Texas’ complex three-tier alcohol distribution system, made up breweries, distributors and retailers, has in recent years received criticism from some in the industry who say that it’s stifling the brewery business. Add something new to the long list of complaints: the rising cost of kegs bars and restaurants must pay distributors to receive.
It’s not a problem that’s reached a boiling point in Austin, but the issue is certainly affecting Houston breweries and beer drinkers. Although today is the release day of the tenth beer in Saint Arnold’s venerable Bishop’s Barrel series, many craft beer-focused bars there, like Petrol Station and Hay Merchant, won’t have any of the special bourbon barrel-aged barleywine because they are boycotting — at least for now — the distributor who delivers it and a lot of other suds from craft breweries, including Houston’s Karbach and 8th Wonder and bigger national brands like Sierra Nevada and Firestone Walker. Silver Eagle Distributing, according to the Houston Chronicle’s Ronnie Crocker, is Houston’s biggest distributorship.
The Houston bars are currently refusing to carry Silver Eagle beers thanks to a $10 increase in keg costs, up from $50, that the distributor announced unexpectedly. That’s a price hike that could “tie up thousands of dollars,” according to Crocker’s recent article about the keg price hike. As a result, the bars paying the higher prices are fighting back.

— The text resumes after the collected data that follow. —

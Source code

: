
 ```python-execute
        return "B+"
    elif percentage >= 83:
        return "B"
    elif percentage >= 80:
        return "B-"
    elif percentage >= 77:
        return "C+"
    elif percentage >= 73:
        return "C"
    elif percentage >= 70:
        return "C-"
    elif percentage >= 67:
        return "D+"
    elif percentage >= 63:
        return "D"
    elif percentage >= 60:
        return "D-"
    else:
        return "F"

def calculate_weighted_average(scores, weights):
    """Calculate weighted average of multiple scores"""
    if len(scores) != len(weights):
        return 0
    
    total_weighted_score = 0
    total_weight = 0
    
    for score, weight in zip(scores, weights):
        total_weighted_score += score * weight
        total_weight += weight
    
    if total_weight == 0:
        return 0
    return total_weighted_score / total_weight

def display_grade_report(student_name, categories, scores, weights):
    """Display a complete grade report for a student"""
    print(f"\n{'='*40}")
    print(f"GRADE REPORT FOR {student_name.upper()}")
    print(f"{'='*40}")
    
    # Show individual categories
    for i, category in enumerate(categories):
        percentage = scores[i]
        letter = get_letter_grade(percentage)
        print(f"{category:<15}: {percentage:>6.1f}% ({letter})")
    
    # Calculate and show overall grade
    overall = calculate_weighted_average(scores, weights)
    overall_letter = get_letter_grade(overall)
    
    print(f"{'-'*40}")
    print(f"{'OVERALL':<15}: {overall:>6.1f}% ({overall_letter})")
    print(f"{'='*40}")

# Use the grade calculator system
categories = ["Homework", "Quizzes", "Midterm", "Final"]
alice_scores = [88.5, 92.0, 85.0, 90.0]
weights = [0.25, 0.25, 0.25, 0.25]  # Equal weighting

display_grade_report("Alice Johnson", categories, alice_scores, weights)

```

As Crocker noted in his story, some bar managers are “considering other ways to carry beer from those breweries, by such means as purchasing them in bottles and cans that do not involve deposits and providing Silver Eagle with firkins.”
Two local breweries, Round Rock’s Bluebonnet Beer Company and Leander’s Bindlestick Brewing, might have an additional solution for them: one-use kegs. These two nanobreweries are so far draft-only — and the kegs they self-deliver to the handful of bars around town that tap their beers don’t just look a little different than the standard metal canisters most breweries, distributors and retailers typically handle.
Bluebonnet and Bindlestick’s light plastic kegs, made from the same hardy material as many soft drink bottles, are recyclable. That means a price dispute like the one in Houston wouldn’t even happen, as “there shouldn’t be any deposit for single use kegs,” Bluebonnet’s David Hulama said via email earlier today. These amber-hued containers come from Petainer, a packaging company whose foray into the kegging business could prove to be a fruitful one.
Hulama sees a future with them, noting when I visited his nanobrewery earlier this year that they “offer a number of advantages.”
“They’re super light, for one thing, and 100 percent recyclable,” he said.
He added that they’re single-use, so bars don’t have to worry about keeping up with them (except to recycle them when they’re empty). They also have light protection to preserve the beer.
“We’ve had tremendous success with them,” he said. “Bars and restaurants love them. We love them. We won’t be the only ones using them for long.”